From: Konstantin Ryabitsev @ 2023-06-14 18:42 UTC (permalink / raw)
  To: meta; +Cc: a.fatoum, u.kleine-koenig

Good day:

We've had a few requests to mirror public-inbox archives that originate on
other systems so they can also be searchable and viewable via lore.kernel.org.
I've been dragging my feet on these requests, because they are a potential
liability in terms of GDPR compliance.

If we are merely mirroring the archive from some other location, then there
should be a clear indication of the origin of the data and contact information
of the maintainer of the remote archive where someone could send requests for
any data removal. It's best if this is visible both via the web view and in
raw messages retrieved via our service, e.g. via an "X-Archive-Origin:" header
or something similar.

Any thoughts on this issue?

CC'ing the folks who have been dutifully asking me to mirror their lists on
lore, and who I'm sure are sick and tired of me not getting any movement on
this issue.

-K

^ permalink raw reply	[flat|nested] 8+ messages in thread

* Re: Indicating the mirror's origin
  2023-06-14 18:42 Indicating the mirror's origin Konstantin Ryabitsev
@ 2023-06-14 20:18 ` Uwe Kleine-König
  2023-06-14 20:56   ` Konstantin Ryabitsev
  2023-06-14 23:50 ` Eric Wong
  1 sibling, 1 reply; 8+ messages in thread
From: Uwe Kleine-König @ 2023-06-14 20:18 UTC (permalink / raw)
  To: Konstantin Ryabitsev; +Cc: meta, a.fatoum

[-- Attachment #1: Type: text/plain, Size: 2308 bytes --]

Hello Konstantin,

On Wed, Jun 14, 2023 at 02:42:15PM -0400, Konstantin Ryabitsev wrote:
> We've had a few requests to mirror public-inbox archives that originate on
> other systems so they can also be searchable and viewable via lore.kernel.org.
> I've been dragging my feet on these requests, because they are a potential
> liability in terms of GDPR compliance.

What is the relevant GDPR liability here? I assume someone who sent a
mail to (say) barebox@lists.infradead.org can request that you remove
your copy of that mail?!
 
> If we are merely mirroring the archive from some other location, then there
> should be a clear indication of the origin of the data and contact information
> of the maintainer of the remote archive where someone could send requests for
> any data removal. It's best if this is visible both via the web view and in
> raw messages retrieved via our service, e.g. via an "X-Archive-Origin:" header
> or something similar.

If my assumption above is the relevant issue, I wonder how an
X-Archive-Origin header helps you. If you are sued/requested to remove
that person's private data (and the claim is only directed to you (i.e.
for lore.kernel.org) but not to Pengutronix (i.e. for lore.barebox.org)
because their are in different jurisdictions) do you expect to be able
to weasel out of the request by pointing to us? INAL, but that doesn't
match my understanding of how things work. I would expect that you would
have to care for your copy and Pengutronix for theirs.

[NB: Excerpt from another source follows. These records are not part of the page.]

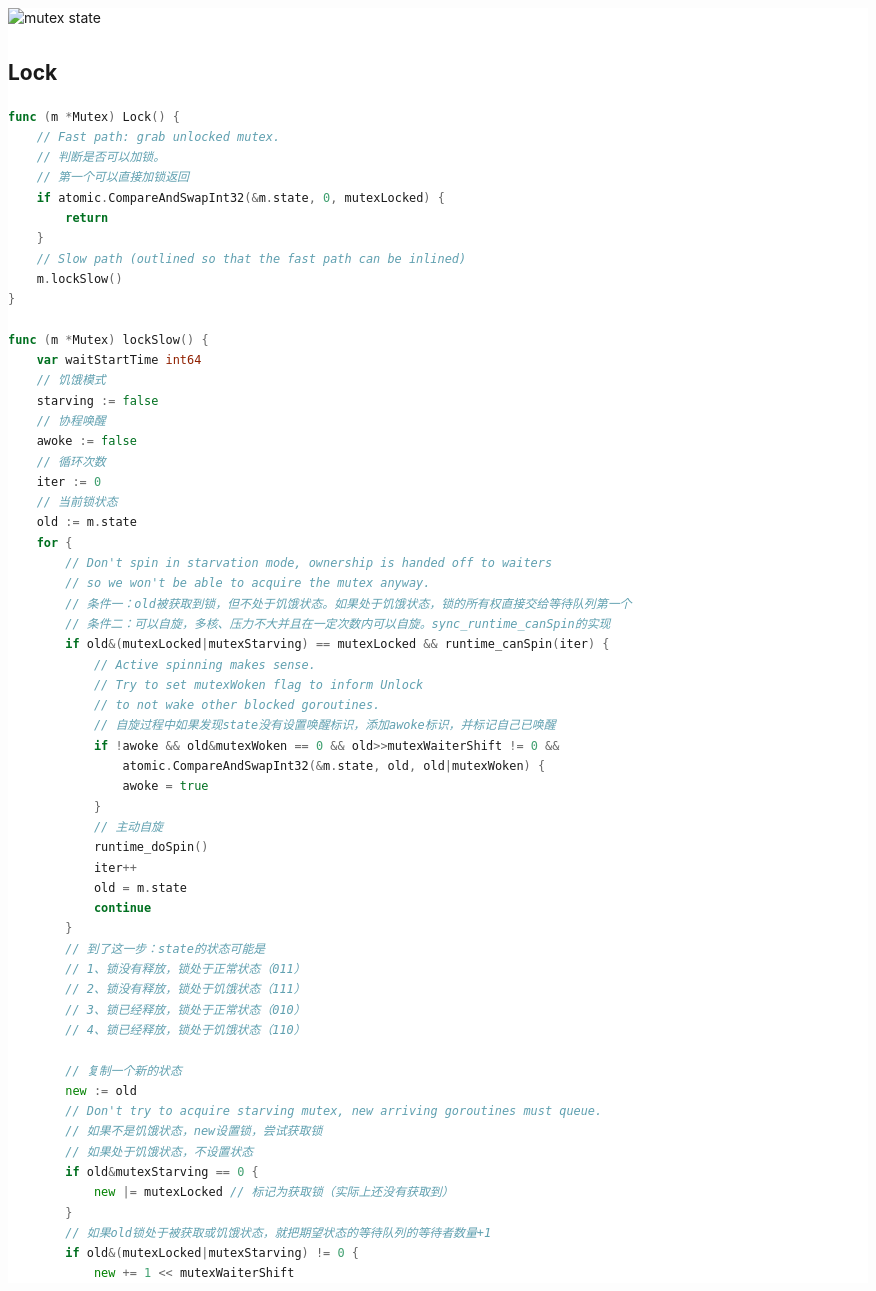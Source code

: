 ![mutex state](https://cdn.jsdelivr.net/gh/betterfor/cloudImage/images/2021/07/19/mutex_state.png)

## Lock

```go
func (m *Mutex) Lock() {
	// Fast path: grab unlocked mutex.
	// 判断是否可以加锁。
	// 第一个可以直接加锁返回
	if atomic.CompareAndSwapInt32(&m.state, 0, mutexLocked) {
		return
	}
	// Slow path (outlined so that the fast path can be inlined)
	m.lockSlow()
}

func (m *Mutex) lockSlow() {
	var waitStartTime int64
	// 饥饿模式
	starving := false
	// 协程唤醒
	awoke := false
	// 循环次数
	iter := 0
	// 当前锁状态
	old := m.state
	for {
		// Don't spin in starvation mode, ownership is handed off to waiters
		// so we won't be able to acquire the mutex anyway.
		// 条件一：old被获取到锁，但不处于饥饿状态。如果处于饥饿状态，锁的所有权直接交给等待队列第一个
		// 条件二：可以自旋，多核、压力不大并且在一定次数内可以自旋。sync_runtime_canSpin的实现
		if old&(mutexLocked|mutexStarving) == mutexLocked && runtime_canSpin(iter) {
			// Active spinning makes sense.
			// Try to set mutexWoken flag to inform Unlock
			// to not wake other blocked goroutines.
			// 自旋过程中如果发现state没有设置唤醒标识，添加awoke标识，并标记自己已唤醒
			if !awoke && old&mutexWoken == 0 && old>>mutexWaiterShift != 0 &&
				atomic.CompareAndSwapInt32(&m.state, old, old|mutexWoken) {
				awoke = true
			}
			// 主动自旋
			runtime_doSpin()
			iter++
			old = m.state
			continue
		}
		// 到了这一步：state的状态可能是
		// 1、锁没有释放，锁处于正常状态（011）
		// 2、锁没有释放，锁处于饥饿状态（111）
		// 3、锁已经释放，锁处于正常状态（010）
		// 4、锁已经释放，锁处于饥饿状态（110）

		// 复制一个新的状态
		new := old
		// Don't try to acquire starving mutex, new arriving goroutines must queue.
		// 如果不是饥饿状态，new设置锁，尝试获取锁
		// 如果处于饥饿状态，不设置状态
		if old&mutexStarving == 0 {
			new |= mutexLocked // 标记为获取锁（实际上还没有获取到）
		}
		// 如果old锁处于被获取或饥饿状态，就把期望状态的等待队列的等待者数量+1
		if old&(mutexLocked|mutexStarving) != 0 {
			new += 1 << mutexWaiterShift
```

So I think what is needed here is that you can drop a mail from your
copy of the archive even if the origin doesn't necessarily drops it.

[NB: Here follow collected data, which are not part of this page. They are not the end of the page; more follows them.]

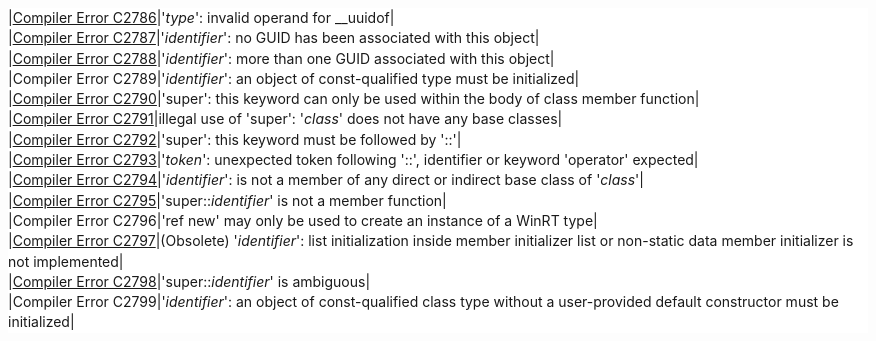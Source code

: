 |[Compiler Error C2786](compiler-error-c2786.md)|'*type*': invalid operand for __uuidof|  
|[Compiler Error C2787](compiler-error-c2787.md)|'*identifier*': no GUID has been associated with this object|  
|[Compiler Error C2788](compiler-error-c2788.md)|'*identifier*': more than one GUID associated with this object|  
|Compiler Error C2789|'*identifier*': an object of const-qualified type must be initialized|  
|[Compiler Error C2790](compiler-error-c2790.md)|'super': this keyword can only be used within the body of class member function|  
|[Compiler Error C2791](compiler-error-c2791.md)|illegal use of 'super': '*class*' does not have any base classes|  
|[Compiler Error C2792](compiler-error-c2792.md)|'super': this keyword must be followed by '::'|  
|[Compiler Error C2793](compiler-error-c2793.md)|'*token*': unexpected token following '::', identifier or keyword 'operator' expected|  
|[Compiler Error C2794](compiler-error-c2794.md)|'*identifier*': is not a member of any direct or indirect base class of '*class*'|  
|[Compiler Error C2795](compiler-error-c2795.md)|'super::*identifier*' is not a member function|  
|Compiler Error C2796|'ref new' may only be used to create an instance of a WinRT type|  
|[Compiler Error C2797](compiler-error-c2797.md)|(Obsolete) '*identifier*': list initialization inside member initializer list or non-static data member initializer is not implemented|  
|[Compiler Error C2798](compiler-error-c2798.md)|'super::*identifier*' is ambiguous|  
|Compiler Error C2799|'*identifier*': an object of const-qualified class type without a user-provided default constructor must be initialized|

(I wonder what should be the effect on lore.kernel.org if
lore.barebox.org removes a mail. Should it disappear from the former,
too?)

> CC'ing the folks who have been dutifully asking me to mirror their lists on
> lore, and who I'm sure are sick and tired of me not getting any movement on
> this issue.

Thanks for bringing your issue forward, I hope that helps to get us
nearer to have a barebox archive (and a few more) on lore.kernel.org.

Best regards
Uwe

-- 
Pengutronix e.K.                           | Uwe Kleine-König            |
Industrial Linux Solutions                 | https://www.pengutronix.de/ |

[-- Attachment #2: signature.asc --]
[-- Type: application/pgp-signature, Size: 488 bytes --]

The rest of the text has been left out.